Er saß als Präsident des Gewerkschaftsbundes und als Sozialminister in der Regierung von Werner Faymann an den Schalthebeln der Macht, ohne dass man ihm seinen politischen Ehrgeiz oder sein taktisches Geschick ansah. Er war als Minister populär und scheiterte dennoch 2016 spektakulär als SPÖ-Bundespräsidentschaftskandidat.

Hundstorfer war stets jovial, authentisch und kompromissbereit, ein starker Verfechter der Sozialpartnerschaft, die er gemeinsam mit dem langjährigen Wirtschaftskammer-Präsident Christoph Leitl hochhielt. "Er war ein großartiger Partner und Mensch", schrieb Leitl in einer ersten Reaktion.

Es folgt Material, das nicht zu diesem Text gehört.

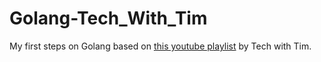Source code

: # Golang-Tech_With_Tim
 My first steps on Golang based on [this youtube playlist](https://www.youtube.com/playlist?list=PLzMcBGfZo4-mtY_SE3HuzQJzuj4VlUG0q) by Tech with Tim.
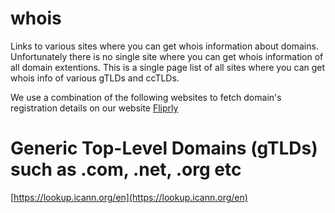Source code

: # whois
Links to various sites where you can get whois information about domains. Unfortunately there is no single site where you can get whois information of all domain extentions. This is a single page list of all sites where you can get whois info of various gTLDs and ccTLDs.

We use a combination of the following websites to fetch domain's registration details on our website [Fliprly](https://fliprly.com)

# Generic Top-Level Domains (gTLDs) such as .com, .net, .org etc
[https://lookup.icann.org/en](https://lookup.icann.org/en)
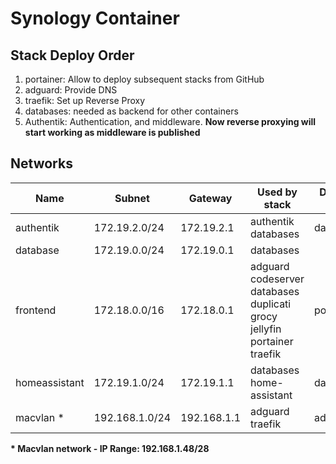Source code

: # Synology Container

## Stack Deploy Order

1. portainer: Allow to deploy subsequent stacks from GitHub
2. adguard: Provide DNS
3. traefik: Set up Reverse Proxy
4. databases: needed as backend for other containers
5. Authentik: Authentication, and middleware.
**Now reverse proxying will start working as middleware is published**

## Networks
|Name|Subnet|Gateway|Used by stack|Defined in|
|-|-|-|-|-|
|authentik|172.19.2.0/24|172.19.2.1|authentik</br>databases|databases|
|database|172.19.0.0/24|172.19.0.1|databases|
|frontend|172.18.0.0/16|172.18.0.1|adguard</br>codeserver</br>databases</br>duplicati</br>grocy</br>jellyfin</br>portainer</br>traefik|portainer|
|homeassistant|172.19.1.0/24|172.19.1.1|databases</br>home-assistant|databases|
|macvlan *|192.168.1.0/24|192.168.1.1|adguard</br>traefik|adguard|

**\* Macvlan network - IP Range: 192.168.1.48/28**
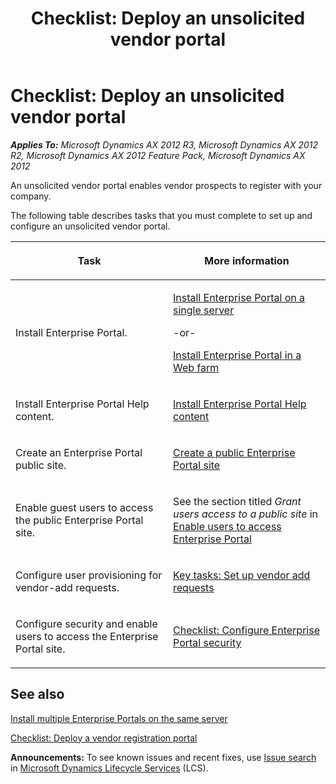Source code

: ﻿---
title: 'Checklist: Deploy an unsolicited vendor portal'
TOCTitle: 'Checklist: Deploy an unsolicited vendor portal'
ms:assetid: 2d8fab1b-be13-4594-a37e-56550f03bb4b
ms:mtpsurl: https://technet.microsoft.com/en-us/library/Hh575202(v=AX.60)
ms:contentKeyID: 39555335
ms.date: 04/18/2014
mtps_version: v=AX.60
---

# Checklist: Deploy an unsolicited vendor portal 


_**Applies To:** Microsoft Dynamics AX 2012 R3, Microsoft Dynamics AX 2012 R2, Microsoft Dynamics AX 2012 Feature Pack, Microsoft Dynamics AX 2012_

An unsolicited vendor portal enables vendor prospects to register with your company.

The following table describes tasks that you must complete to set up and configure an unsolicited vendor portal.

<table>
<colgroup>
<col style="width: 50%" />
<col style="width: 50%" />
</colgroup>
<thead>
<tr class="header">
<th><p>Task</p></th>
<th><p>More information</p></th>
</tr>
</thead>
<tbody>
<tr class="odd">
<td><p>Install Enterprise Portal.</p></td>
<td><p><a href="install-enterprise-portal-on-a-single-server.md">Install Enterprise Portal on a single server</a></p>
<p>-or-</p>
<p><a href="install-enterprise-portal-in-a-web-farm.md">Install Enterprise Portal in a Web farm</a></p></td>
</tr>
<tr class="even">
<td><p>Install Enterprise Portal Help content.</p></td>
<td><p><a href="install-enterprise-portal-help-content.md">Install Enterprise Portal Help content</a></p></td>
</tr>
<tr class="odd">
<td><p>Create an Enterprise Portal public site.</p></td>
<td><p><a href="create-a-public-enterprise-portal-site.md">Create a public Enterprise Portal site</a></p></td>
</tr>
<tr class="even">
<td><p>Enable guest users to access the public Enterprise Portal site.</p></td>
<td><p>See the section titled <em>Grant users access to a public site</em> in <a href="enable-users-to-access-enterprise-portal.md">Enable users to access Enterprise Portal</a></p></td>
</tr>
<tr class="odd">
<td><p>Configure user provisioning for vendor-add requests.</p></td>
<td><p><a href="key-tasks-set-up-vendor-add-requests.md">Key tasks: Set up vendor add requests</a></p></td>
</tr>
<tr class="even">
<td><p>Configure security and enable users to access the Enterprise Portal site.</p></td>
<td><p><a href="checklist-configure-enterprise-portal-security.md">Checklist: Configure Enterprise Portal security</a></p></td>
</tr>
</tbody>
</table>


## See also

[Install multiple Enterprise Portals on the same server](install-multiple-enterprise-portals-on-the-same-server.md)

[Checklist: Deploy a vendor registration portal](checklist-deploy-a-vendor-registration-portal.md)

  
**Announcements:** To see known issues and recent fixes, use [Issue search](http://go.microsoft.com/fwlink/?linkid=389258) in [Microsoft Dynamics Lifecycle Services](http://go.microsoft.com/fwlink/?linkid=306505) (LCS).

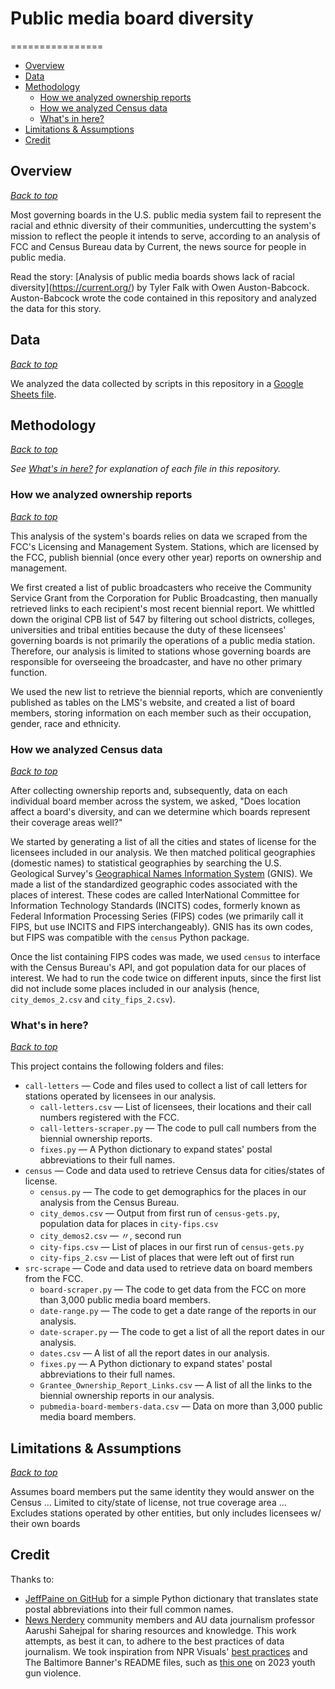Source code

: # Public media board diversity

================
* [Overview](#overview)
* [Data](#data)
* [Methodology](#methodology)
  * [How we analyzed ownership reports](#how-we-analyzed-ownership-reports)
  * [How we analyzed Census data](#how-we-analyzed-census-data)
  * [What's in here?](#whats-in-here)
* [Limitations & Assumptions](#limitations--assumptions)
* [Credit](#credit)

## Overview
*[Back to top](#public-media-board-diversity)*

Most governing boards in the U.S. public media system fail to represent the racial and ethnic diversity of their
communities, undercutting the system's mission to reflect the people it intends to serve, according to an analysis of
FCC and Census Bureau data by Current, the news source for people in public media.

Read the story: [Analysis of public media boards shows lack of racial diversity](https://current.org/<insert story>) by
Tyler Falk with Owen Auston-Babcock. Auston-Babcock wrote the code contained in this repository and analyzed the
data for this story.

## Data
*[Back to top](#public-media-board-diversity)*

We analyzed the data collected by scripts in this repository in a [Google Sheets file](https://docs.google.com/spreadsheets/d/1ej5esVtmqLXqRsy53mqockGRxzLd78jiUca_CHZBaKI/edit?usp=sharing).

## Methodology
*[Back to top](#public-media-board-diversity)*

*See [What's in here?](#whats-in-here) for explanation of each file in this repository.*

### How we analyzed ownership reports
*[Back to top](#public-media-board-diversity)*

This analysis of the system's boards relies on data we scraped from the FCC's Licensing and Management System. Stations,
which are licensed by the FCC, publish biennial (once every other year) reports on ownership and management.

We first created a list of public broadcasters who receive the Community Service Grant from the Corporation for Public
Broadcasting, then manually retrieved links to each recipient's most recent biennial report. We whittled down the
original CPB list of 547 by filtering out school districts, colleges, universities and tribal entities because the 
duty of these licensees' governing boards is not primarily the operations of a public media station. Therefore, our 
analysis is limited to stations whose governing boards are responsible for overseeing the broadcaster, and have no
other primary function. 

We used the new list to retrieve the biennial reports, which are conveniently published as tables on the LMS's website, 
and created a list of board members, storing information on each member such as their occupation, gender, race and
ethnicity.

### How we analyzed Census data
*[Back to top](#public-media-board-diversity)*

After collecting ownership reports and, subsequently, data on each individual board member across the system, we asked,
"Does location affect a board's diversity, and can we determine which boards represent their coverage areas well?"

We started by generating a list of all the cities and states of license for the licensees included in our analysis. We
then matched political geographies (domestic names) to statistical geographies by searching the U.S. Geological Survey's 
[Geographical Names Information System](https://www.usgs.gov/tools/geographic-names-information-system-gnis) (GNIS). We 
made a list of the standardized geographic codes associated with the places of interest. These codes are called InterNational 
Committee for Information Technology Standards (INCITS) codes, formerly known as Federal Information Processing 
Series (FIPS) codes (we primarily call it FIPS, but use INCITS and FIPS interchangeably). GNIS has its own codes, but
FIPS was compatible with the `census` Python package.

Once the list containing FIPS codes was made, we used `census` to interface with the Census Bureau's API, and got
population data for our places of interest. We had to run the code twice on different inputs, since the first list did 
not include some places included in our analysis (hence, `city_demos_2.csv` and `city_fips_2.csv`).

### What's in here?
*[Back to top](#public-media-board-diversity)*

This project contains the following folders and files:
* `call-letters` — Code and files used to collect a list of call letters for stations operated by licensees in our analysis.
  * `call-letters.csv` — List of licensees, their locations and their call numbers registered with the FCC.
  * `call-letters-scraper.py` — The code to pull call numbers from the biennial ownership reports.
  * `fixes.py` — A Python dictionary to expand states' postal abbreviations to their full names.
* `census` — Code and data used to retrieve Census data for cities/states of license.
  * `census.py` — The code to get demographics for the places in our analysis from the Census Bureau.
  * `city_demos.csv` — Output from first run of `census-gets.py`, population data for places in `city-fips.csv`
  * `city_demos2.csv` — 〃, second run
  * `city-fips.csv` — List of places in our first run of `census-gets.py`
  * `city-fips_2.csv` — List of places that were left out of first run
* `src-scrape` — Code and data used to retrieve data on board members from the FCC.
  * `board-scraper.py` — The code to get data from the FCC on more than 3,000 public media board members.
  * `date-range.py` — The code to get a date range of the reports in our analysis.
  * `date-scraper.py` — The code to get a list of all the report dates in our analysis.
  * `dates.csv` — A list of all the report dates in our analysis.
  * `fixes.py` — A Python dictionary to expand states' postal abbreviations to their full names.
  * `Grantee_Ownership_Report_Links.csv` — A list of all the links to the biennial ownership reports in our analysis.
  * `pubmedia-board-members-data.csv` — Data on more than 3,000 public media board members.

## Limitations & Assumptions
*[Back to top](#public-media-board-diversity)*

Assumes board members put the same identity they would answer on the Census ... Limited to city/state of license, not
true coverage area ... Excludes stations operated by other entities, but only includes licensees w/ their own boards

## Credit

Thanks to:
* [JeffPaine on GitHub](https://gist.github.com/JeffPaine/3083347) for a simple Python dictionary that translates state postal abbreviations into their full common names.
* [News Nerdery](https://newsnerdery.org/) community members and AU data journalism professor Aarushi Sahejpal for
sharing resources and knowledge. This work attempts, as best it can, to adhere to the best practices of data journalism.
We took inspiration from NPR Visuals' [best practices](https://github.com/nprapps/bestpractices) and The Baltimore
Banner's README files, such as [this one](https://github.com/The-Baltimore-Banner/youth-gun-violence) on 2023 youth gun
violence.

Aufstieg aus einfachen Verhältnissen

Seine politische Karriere war Hundstorfer nicht in die Wiege gelegt. Er stammte aus einfachen Verhältnissen in Wien und begann nach der Hauptschule eine Lehre als Bürokaufmann beim Wiener Magistrat. Erst später legte er die Externistenmatura ab und arbeitete sich langsam als Kanzleibediensteter hoch. Auch in der Gewerkschaft der Gemeindebediensteten, wo er sich schon früh engagierte, ging es langsam bergauf. Er war Jugendvertrauensmann, Organisationsreferent und im Alter von 50 Jahren schließlich Vorsitzender seiner Teilgewerkschaft. Er war Wiener Gemeinderatsabgeordneter und sogar zwölf Jahre Vorsitzender des Gemeinderates. Ab 2003 saß er auch als Vizepräsident im ÖGB-Präsidium – und war dennoch nur wenigen bekannt.

ÖGB-Chef Katzian und Ex-ÖVP-Chef Mitterlehner über Rudolf Hundstorfer.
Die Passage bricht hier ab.